YOUR ASSIGNMENT: Write the material out again, line by line, exactly as it is.

EXTRACTED MATERIAL:
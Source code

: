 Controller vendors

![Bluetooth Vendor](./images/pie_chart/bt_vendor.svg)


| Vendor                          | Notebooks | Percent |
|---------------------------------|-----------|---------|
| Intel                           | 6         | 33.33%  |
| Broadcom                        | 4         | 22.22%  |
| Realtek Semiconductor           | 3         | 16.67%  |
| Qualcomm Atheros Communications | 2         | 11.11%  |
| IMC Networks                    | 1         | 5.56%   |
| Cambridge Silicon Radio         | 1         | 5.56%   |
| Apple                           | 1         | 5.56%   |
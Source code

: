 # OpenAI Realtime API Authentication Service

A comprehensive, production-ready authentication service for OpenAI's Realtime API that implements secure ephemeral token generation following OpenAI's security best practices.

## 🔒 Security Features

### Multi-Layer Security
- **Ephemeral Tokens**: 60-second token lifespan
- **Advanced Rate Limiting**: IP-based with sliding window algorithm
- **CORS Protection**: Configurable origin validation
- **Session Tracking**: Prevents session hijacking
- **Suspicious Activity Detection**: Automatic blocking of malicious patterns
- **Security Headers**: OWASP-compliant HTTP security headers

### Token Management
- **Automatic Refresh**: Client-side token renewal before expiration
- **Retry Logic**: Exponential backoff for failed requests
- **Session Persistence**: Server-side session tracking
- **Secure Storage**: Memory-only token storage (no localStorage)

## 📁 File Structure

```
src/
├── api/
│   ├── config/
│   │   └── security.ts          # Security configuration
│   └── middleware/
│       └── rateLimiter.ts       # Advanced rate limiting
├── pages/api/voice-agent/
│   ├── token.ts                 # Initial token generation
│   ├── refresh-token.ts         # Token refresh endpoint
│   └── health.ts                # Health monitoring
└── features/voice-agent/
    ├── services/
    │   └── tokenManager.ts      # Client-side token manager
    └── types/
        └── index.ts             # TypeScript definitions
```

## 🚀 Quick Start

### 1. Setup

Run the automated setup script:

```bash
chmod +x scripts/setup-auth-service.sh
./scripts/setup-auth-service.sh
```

FINISHED TASK:
Source code

: Controller vendors

![Bluetooth Vendor](./images/pie_chart/bt_vendor.svg)


| Vendor                          | Notebooks | Percent |
|---------------------------------|-----------|---------|
| Intel                           | 6         | 33.33%  |
| Broadcom                        | 4         | 22.22%  |
| Realtek Semiconductor           | 3         | 16.67%  |
| Qualcomm Atheros Communications | 2         | 11.11%  |
| IMC Networks                    | 1         | 5.56%   |
| Cambridge Silicon Radio         | 1         | 5.56%   |
| Apple                           | 1         | 5.56%   |
Source code

: # OpenAI Realtime API Authentication Service

A comprehensive, production-ready authentication service for OpenAI's Realtime API that implements secure ephemeral token generation following OpenAI's security best practices.

## 🔒 Security Features

### Multi-Layer Security
- **Ephemeral Tokens**: 60-second token lifespan
- **Advanced Rate Limiting**: IP-based with sliding window algorithm
- **CORS Protection**: Configurable origin validation
- **Session Tracking**: Prevents session hijacking
- **Suspicious Activity Detection**: Automatic blocking of malicious patterns
- **Security Headers**: OWASP-compliant HTTP security headers

### Token Management
- **Automatic Refresh**: Client-side token renewal before expiration
- **Retry Logic**: Exponential backoff for failed requests
- **Session Persistence**: Server-side session tracking
- **Secure Storage**: Memory-only token storage (no localStorage)

## 📁 File Structure

```
src/
├── api/
│   ├── config/
│   │   └── security.ts          # Security configuration
│   └── middleware/
│       └── rateLimiter.ts       # Advanced rate limiting
├── pages/api/voice-agent/
│   ├── token.ts                 # Initial token generation
│   ├── refresh-token.ts         # Token refresh endpoint
│   └── health.ts                # Health monitoring
└── features/voice-agent/
    ├── services/
    │   └── tokenManager.ts      # Client-side token manager
    └── types/
        └── index.ts             # TypeScript definitions
```

## 🚀 Quick Start

### 1. Setup

Run the automated setup script:

```bash
chmod +x scripts/setup-auth-service.sh
./scripts/setup-auth-service.sh
```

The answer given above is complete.